DECO: Here, $\pi$ is the signature over the claim made by the CanDID Committee.
1. The user $U$ picks at least $t$ out of $n$ committee members ( $\{C_1, C_2, C_3, …, C_t\}$ ) who would verify the claim and proof generated by DECO ( $t$ is the threshold required in the threshold signature scheme used for generating the $(pk^c, sk^c)$ ).
1. Each committee member selected by the user verifies the proof generated by DECO and therefore, the committee member is convinced that the claim generated is authentic.
1. Then, committee member $C_i$ generates the partial proof $\pi_i = Sig_{sk_i}(claim)$ .
1. $U$ obtains $\pi$ by combining $\{\pi_i\}$ .

Town Crier: Here, a TEE is used to obtain $\pi = Sig_{sk_{TEE}}(claim)$ , which is generated only if the claim is authentic.

To prevent replay attacks, users associate their $PC$ with the $pk$ . (such as $PC = (claim, pk, \pi)$ )

Master credential issuance

Deduplication: CanDID committee stores registered users’ attributes in a table which is called the $\mathrm{IDTable}$ .

$U$ presents a set of pre-credentials ( $PCS_U$ ) to the committee.

The committee checks if $PCS_U$ matches any entry in the $\mathrm{IDTable}$ .

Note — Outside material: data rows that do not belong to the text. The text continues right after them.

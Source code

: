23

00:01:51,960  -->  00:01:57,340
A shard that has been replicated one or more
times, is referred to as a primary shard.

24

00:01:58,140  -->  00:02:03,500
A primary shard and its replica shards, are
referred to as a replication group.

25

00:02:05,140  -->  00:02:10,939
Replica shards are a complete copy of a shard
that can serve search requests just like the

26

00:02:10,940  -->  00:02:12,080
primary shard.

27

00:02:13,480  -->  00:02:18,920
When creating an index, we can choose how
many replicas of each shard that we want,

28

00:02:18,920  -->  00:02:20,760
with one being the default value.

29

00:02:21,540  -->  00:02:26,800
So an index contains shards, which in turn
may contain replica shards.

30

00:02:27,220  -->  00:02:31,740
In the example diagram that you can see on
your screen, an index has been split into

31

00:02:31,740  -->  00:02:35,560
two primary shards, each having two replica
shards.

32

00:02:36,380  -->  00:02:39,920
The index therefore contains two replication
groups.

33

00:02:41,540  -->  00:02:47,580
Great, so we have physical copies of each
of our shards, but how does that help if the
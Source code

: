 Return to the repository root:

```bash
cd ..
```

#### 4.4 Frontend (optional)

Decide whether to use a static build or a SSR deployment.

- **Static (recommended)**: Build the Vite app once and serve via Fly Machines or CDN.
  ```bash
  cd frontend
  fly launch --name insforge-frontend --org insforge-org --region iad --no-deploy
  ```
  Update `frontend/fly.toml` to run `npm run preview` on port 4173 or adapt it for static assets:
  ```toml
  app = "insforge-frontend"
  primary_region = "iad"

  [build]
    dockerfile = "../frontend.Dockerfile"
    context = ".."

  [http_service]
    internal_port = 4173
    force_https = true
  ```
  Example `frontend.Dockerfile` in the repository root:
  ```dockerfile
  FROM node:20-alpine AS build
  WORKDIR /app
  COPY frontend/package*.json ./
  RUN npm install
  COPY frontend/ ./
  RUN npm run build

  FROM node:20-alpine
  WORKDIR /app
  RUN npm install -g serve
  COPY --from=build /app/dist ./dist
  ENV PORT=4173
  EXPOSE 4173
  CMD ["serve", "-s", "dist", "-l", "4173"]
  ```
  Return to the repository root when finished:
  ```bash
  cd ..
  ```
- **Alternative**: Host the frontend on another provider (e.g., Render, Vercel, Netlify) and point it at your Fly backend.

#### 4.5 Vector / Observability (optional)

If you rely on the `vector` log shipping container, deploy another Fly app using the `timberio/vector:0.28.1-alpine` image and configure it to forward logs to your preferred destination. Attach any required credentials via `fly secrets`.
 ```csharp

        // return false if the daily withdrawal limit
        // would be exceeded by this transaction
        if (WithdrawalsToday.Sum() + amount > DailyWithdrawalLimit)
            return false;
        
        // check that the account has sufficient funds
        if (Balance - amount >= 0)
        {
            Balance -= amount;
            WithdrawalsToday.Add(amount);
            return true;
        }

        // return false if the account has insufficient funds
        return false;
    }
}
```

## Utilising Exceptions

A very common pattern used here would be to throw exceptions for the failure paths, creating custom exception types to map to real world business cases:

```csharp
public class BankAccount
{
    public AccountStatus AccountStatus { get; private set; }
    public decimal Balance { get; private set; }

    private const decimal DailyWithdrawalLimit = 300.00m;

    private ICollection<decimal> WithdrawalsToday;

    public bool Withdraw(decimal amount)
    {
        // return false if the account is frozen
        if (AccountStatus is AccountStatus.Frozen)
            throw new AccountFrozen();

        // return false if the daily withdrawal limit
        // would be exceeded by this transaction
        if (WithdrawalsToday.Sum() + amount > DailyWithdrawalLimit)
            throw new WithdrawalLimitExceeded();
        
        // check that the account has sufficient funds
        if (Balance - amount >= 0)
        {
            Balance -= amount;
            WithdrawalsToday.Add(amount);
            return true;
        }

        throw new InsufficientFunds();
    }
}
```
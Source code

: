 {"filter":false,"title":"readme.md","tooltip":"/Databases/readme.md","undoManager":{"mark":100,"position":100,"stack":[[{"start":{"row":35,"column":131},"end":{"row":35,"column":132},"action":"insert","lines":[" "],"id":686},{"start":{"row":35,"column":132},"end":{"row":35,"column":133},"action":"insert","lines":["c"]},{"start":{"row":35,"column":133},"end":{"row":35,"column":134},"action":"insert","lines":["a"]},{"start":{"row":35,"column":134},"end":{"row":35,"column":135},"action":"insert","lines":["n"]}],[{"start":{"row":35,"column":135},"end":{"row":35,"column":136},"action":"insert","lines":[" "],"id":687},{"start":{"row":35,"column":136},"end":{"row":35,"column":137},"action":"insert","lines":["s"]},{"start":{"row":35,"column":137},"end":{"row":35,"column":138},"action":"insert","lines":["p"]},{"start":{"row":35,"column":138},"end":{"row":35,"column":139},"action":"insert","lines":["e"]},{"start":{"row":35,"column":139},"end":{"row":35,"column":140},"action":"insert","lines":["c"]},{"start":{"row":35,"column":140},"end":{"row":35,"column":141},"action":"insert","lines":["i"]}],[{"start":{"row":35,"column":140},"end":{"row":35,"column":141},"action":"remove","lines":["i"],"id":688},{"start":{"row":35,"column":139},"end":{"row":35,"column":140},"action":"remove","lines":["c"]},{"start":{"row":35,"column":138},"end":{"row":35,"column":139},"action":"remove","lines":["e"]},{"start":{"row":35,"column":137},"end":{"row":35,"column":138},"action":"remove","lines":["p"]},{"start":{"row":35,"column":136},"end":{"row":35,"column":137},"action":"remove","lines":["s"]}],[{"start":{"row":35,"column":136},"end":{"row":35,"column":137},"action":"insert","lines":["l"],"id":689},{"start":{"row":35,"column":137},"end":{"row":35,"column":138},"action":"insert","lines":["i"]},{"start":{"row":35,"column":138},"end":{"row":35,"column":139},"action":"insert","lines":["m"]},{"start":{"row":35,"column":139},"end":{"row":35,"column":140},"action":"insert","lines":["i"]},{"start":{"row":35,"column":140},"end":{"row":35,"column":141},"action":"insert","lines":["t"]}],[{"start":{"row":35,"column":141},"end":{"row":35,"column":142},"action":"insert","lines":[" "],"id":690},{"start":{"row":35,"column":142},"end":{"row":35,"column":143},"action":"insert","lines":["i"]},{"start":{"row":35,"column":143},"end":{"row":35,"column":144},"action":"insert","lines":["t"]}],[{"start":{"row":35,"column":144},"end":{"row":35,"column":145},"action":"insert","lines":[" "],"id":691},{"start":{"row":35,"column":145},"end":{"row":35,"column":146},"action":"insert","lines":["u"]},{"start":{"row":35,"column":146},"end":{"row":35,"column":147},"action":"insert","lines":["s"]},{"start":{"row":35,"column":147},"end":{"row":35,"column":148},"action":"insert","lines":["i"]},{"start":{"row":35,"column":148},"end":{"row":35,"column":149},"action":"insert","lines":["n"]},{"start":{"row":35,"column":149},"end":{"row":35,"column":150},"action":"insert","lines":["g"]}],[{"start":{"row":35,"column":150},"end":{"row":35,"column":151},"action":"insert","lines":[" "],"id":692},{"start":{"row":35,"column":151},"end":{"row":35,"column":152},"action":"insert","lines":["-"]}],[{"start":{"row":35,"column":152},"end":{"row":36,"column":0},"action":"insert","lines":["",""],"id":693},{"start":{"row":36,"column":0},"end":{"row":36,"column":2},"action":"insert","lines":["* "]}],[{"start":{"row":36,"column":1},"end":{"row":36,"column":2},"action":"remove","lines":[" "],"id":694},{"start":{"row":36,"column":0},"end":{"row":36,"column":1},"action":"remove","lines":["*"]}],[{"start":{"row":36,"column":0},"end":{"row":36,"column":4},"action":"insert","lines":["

If no information is there, then the committee issues a master credential and adds the user information to the $\mathrm{IDTable}$ .

Deduplication Process:
In CanDID, we have to use some attributes using which deduplication can be done. The authors have achieved this by using unique identifiers such as SSNs. This method provides strong Sybil-resistance within a given population. Each committee node stores locally $\mathrm{IDTable} = \{PRF(sk^c, v_U)\}$ , where $v_U$ is a unique identifier and $sk^c$ is a secret key distributed across committee members. When a new user wants to join CanDID, the committee members evaluate and check if $\bar{v} = PRF(sk^c, v_U)$ is inside the $\mathrm{IDTable}$ . If it is not present, then a master credential for $U$ is created. To ensure that the committee members do not learn about the value $v_U$ , $PRF$ is evaluated using MPC (discussed later).
A limitation of this approach is that it requires users to have unique identifiers which might not be present in many countries. Another way of doing it is by obtaining deduplication parameters using common identifiers such as names and addresses. In addition, this approach poses some threats when implemented. For example, if the system needs multiple pre-credentials from the user for accepting an attribute, then this provides an opportunity for an adversary to compromise multiple accounts of a user.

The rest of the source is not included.